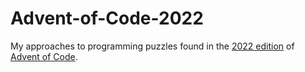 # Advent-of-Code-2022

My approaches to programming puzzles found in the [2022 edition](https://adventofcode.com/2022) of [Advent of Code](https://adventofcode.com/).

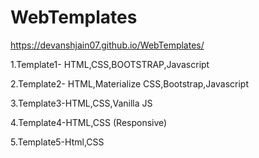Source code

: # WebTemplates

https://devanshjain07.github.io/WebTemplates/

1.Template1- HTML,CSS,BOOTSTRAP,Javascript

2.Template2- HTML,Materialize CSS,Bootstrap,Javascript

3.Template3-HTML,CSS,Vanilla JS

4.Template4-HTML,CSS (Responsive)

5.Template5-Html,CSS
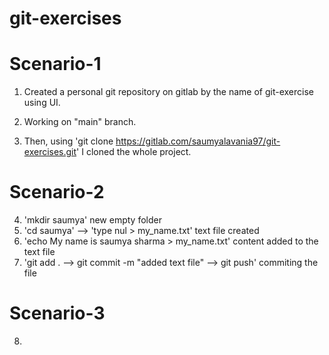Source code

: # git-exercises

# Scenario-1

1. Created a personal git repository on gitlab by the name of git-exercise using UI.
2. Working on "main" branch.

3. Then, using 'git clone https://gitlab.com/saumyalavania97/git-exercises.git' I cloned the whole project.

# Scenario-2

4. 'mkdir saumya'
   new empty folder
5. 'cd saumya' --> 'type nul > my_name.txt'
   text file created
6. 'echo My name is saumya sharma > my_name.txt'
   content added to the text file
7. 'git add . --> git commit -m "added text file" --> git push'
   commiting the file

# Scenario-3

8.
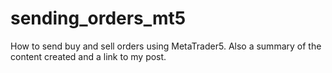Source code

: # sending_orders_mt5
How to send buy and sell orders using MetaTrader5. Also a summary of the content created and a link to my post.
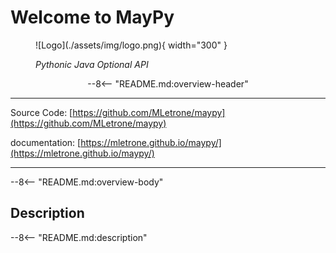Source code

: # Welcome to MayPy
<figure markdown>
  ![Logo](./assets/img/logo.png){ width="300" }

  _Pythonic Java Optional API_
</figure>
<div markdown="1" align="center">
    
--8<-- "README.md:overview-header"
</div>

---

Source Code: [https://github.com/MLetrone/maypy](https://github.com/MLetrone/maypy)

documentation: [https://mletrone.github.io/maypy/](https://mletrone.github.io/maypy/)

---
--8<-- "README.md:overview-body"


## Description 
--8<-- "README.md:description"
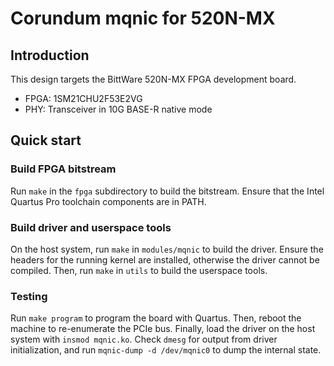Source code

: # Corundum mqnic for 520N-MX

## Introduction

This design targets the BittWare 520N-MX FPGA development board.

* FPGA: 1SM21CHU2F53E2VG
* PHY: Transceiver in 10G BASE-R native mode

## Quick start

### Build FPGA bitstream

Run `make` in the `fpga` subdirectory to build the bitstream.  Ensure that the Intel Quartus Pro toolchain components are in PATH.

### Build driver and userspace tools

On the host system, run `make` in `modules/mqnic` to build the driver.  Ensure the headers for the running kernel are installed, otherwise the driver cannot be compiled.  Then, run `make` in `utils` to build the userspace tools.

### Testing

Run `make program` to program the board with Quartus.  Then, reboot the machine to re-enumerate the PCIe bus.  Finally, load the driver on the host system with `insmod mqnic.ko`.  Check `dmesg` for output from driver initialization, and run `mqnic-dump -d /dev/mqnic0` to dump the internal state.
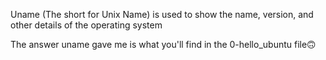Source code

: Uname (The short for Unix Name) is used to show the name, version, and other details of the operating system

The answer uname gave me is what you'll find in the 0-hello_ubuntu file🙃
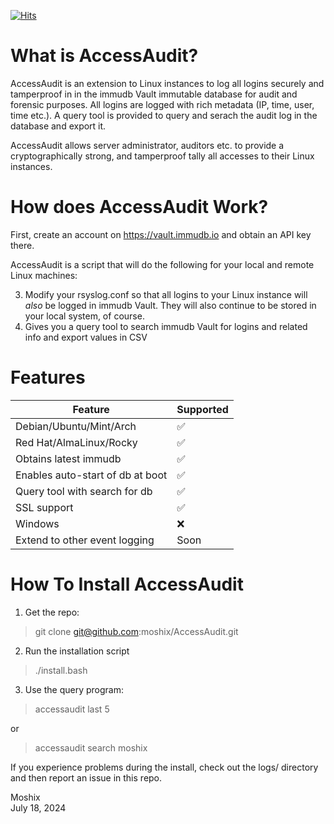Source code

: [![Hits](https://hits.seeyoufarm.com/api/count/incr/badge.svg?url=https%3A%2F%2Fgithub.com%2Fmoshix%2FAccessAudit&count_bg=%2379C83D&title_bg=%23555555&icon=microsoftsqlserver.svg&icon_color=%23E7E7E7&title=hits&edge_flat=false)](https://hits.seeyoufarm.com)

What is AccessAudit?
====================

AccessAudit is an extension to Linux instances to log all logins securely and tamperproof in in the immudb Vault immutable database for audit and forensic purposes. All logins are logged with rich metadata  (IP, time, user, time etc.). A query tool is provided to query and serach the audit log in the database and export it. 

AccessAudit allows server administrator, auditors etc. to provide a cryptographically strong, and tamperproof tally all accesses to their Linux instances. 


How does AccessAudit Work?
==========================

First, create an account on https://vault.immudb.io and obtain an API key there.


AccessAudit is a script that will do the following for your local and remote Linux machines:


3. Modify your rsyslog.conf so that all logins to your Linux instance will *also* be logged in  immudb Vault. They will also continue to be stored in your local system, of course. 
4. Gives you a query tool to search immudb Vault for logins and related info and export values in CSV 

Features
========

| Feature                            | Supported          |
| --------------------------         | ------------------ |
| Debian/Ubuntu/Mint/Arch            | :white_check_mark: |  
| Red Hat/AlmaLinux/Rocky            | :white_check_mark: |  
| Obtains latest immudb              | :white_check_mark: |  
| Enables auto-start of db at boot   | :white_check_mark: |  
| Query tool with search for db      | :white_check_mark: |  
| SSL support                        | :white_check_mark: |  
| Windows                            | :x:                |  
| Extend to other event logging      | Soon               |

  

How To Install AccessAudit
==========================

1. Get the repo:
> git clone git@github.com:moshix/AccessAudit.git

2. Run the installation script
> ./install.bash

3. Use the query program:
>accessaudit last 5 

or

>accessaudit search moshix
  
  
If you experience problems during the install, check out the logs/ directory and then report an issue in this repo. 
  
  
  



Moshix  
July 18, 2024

-------------------------

### Work to be completed
From the data above, pick out each line containing "exercises" and copy it.

### Answer to this exercise
: # git-exercises
3. Then, using 'git clone https://gitlab.com/saumyalavania97/git-exercises.git' I cloned the whole project.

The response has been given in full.